Common DeFi yield sources
Yields in DeFi (and strategies in Gro Protocol) typically come from three different sources: lending income, trading fees from automated market making, and protocol incentives.

Lending income

Lending platforms, such as Compound, pay users for locking their assets into a smart contract. Borrowers can use these funds, at interests, a portion of which is paid to the lenders. Lending and borrowing is governed by smart contracts and loans are over-collateralized (en lieu of something like a credit score) to minimize risk for the lender. There are mechanisms in place so that if the value of the debt exceeds a certain proportion (e.g. 85%) of the value of the collateral, the collateral automatically gets liquidated to pay off the debt.
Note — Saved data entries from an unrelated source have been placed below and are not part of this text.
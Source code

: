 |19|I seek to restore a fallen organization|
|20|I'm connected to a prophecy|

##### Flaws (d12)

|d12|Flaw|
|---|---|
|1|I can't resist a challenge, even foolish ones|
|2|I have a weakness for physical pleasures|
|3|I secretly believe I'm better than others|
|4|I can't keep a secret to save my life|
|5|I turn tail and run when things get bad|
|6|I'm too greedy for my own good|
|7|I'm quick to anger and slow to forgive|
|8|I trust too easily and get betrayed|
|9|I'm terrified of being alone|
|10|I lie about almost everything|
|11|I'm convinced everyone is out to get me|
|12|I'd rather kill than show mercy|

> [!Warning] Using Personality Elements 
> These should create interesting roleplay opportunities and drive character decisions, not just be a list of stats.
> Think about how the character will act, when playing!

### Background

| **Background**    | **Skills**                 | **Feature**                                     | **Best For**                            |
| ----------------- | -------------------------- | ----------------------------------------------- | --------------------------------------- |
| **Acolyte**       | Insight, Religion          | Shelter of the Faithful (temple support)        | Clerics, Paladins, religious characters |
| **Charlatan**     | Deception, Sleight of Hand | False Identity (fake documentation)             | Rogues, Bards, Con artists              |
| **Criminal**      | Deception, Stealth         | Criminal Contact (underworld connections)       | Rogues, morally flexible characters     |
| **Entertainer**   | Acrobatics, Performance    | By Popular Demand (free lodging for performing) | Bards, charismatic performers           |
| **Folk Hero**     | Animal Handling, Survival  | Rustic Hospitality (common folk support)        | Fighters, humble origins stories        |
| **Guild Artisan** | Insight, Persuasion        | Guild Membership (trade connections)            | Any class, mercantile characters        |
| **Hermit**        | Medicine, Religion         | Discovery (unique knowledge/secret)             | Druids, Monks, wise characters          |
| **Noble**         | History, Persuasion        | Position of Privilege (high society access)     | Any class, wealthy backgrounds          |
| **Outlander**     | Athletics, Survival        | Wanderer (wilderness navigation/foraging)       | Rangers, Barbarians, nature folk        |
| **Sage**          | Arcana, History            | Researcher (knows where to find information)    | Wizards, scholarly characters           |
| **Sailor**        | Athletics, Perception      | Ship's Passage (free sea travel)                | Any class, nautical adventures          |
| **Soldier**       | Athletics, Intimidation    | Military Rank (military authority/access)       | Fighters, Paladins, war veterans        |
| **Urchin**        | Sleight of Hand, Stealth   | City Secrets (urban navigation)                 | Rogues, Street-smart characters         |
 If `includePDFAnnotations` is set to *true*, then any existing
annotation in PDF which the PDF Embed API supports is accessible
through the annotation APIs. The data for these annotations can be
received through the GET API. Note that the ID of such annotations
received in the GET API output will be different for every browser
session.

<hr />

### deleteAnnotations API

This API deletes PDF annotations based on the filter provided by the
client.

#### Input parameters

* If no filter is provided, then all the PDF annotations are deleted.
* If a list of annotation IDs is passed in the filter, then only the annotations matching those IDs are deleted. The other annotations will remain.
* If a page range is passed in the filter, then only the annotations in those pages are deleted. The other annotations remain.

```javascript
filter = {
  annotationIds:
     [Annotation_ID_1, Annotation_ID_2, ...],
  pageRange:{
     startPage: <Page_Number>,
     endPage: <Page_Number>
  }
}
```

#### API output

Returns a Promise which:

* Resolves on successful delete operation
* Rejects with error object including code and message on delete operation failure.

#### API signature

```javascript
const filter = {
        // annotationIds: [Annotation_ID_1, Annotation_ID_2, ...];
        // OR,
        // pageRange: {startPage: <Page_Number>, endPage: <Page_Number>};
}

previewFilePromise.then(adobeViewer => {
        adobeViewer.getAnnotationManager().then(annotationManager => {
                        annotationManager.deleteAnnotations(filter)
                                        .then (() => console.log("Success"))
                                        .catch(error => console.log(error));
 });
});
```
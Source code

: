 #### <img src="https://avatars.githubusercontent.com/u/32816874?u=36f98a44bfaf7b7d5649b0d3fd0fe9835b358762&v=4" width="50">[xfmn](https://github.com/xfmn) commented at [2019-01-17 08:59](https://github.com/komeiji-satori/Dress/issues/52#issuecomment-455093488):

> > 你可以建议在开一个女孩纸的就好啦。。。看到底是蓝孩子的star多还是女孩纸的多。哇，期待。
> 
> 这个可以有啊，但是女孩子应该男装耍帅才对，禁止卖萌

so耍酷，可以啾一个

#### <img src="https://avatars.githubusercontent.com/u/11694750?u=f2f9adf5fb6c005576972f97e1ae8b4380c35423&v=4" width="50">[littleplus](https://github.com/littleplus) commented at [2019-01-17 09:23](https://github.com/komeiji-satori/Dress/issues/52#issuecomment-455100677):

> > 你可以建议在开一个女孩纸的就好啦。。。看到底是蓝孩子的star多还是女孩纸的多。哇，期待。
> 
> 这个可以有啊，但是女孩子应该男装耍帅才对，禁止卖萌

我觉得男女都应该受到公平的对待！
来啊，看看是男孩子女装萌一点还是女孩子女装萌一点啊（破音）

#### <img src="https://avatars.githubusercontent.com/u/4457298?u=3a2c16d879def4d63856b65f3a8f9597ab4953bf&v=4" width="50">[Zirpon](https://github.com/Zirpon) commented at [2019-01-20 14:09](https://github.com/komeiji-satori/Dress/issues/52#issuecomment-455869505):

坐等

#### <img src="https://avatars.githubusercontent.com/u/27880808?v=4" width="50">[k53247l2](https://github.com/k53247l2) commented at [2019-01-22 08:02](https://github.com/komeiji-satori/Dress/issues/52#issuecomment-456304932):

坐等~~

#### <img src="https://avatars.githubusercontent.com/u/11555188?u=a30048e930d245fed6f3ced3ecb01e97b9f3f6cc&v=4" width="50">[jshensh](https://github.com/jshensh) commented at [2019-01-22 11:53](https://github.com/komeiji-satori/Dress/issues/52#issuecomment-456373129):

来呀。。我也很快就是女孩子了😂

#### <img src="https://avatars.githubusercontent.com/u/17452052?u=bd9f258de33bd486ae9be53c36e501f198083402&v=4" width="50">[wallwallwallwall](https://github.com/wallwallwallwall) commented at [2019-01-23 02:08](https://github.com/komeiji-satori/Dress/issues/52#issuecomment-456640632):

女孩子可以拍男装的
Trading fees from automated marketing making

Automatic market makers (AMMs) are liquidity pools that facilitate arbitrage between two or more assets and enable traders to exchange their assets. This activity generates fees which go back to those who have provided the funds.
The price of each asset relative to the other is inversely related to the comparative liquidity. If the liquidity pool contains more of one asset than another, that asset will be cheaper relative to the other. Users can contribute to liquidity and earn interest on their capital through the trading fees fees. Common AMMs include Uniswap and Curve.

Protocol incentives

Some protocols provide incentives for providing liquidity, often in the form of governance tokens or so-called LP tokens. These tokens, in turn, can be locked into yield farms, which reward users with more of the same token or with a different token. There is also often an external market for governance or LP tokens which can be quite profitable. Compound, for example, rewards liquidity providers with its governance token COMP. There are pools for COMP as well as a thriving market.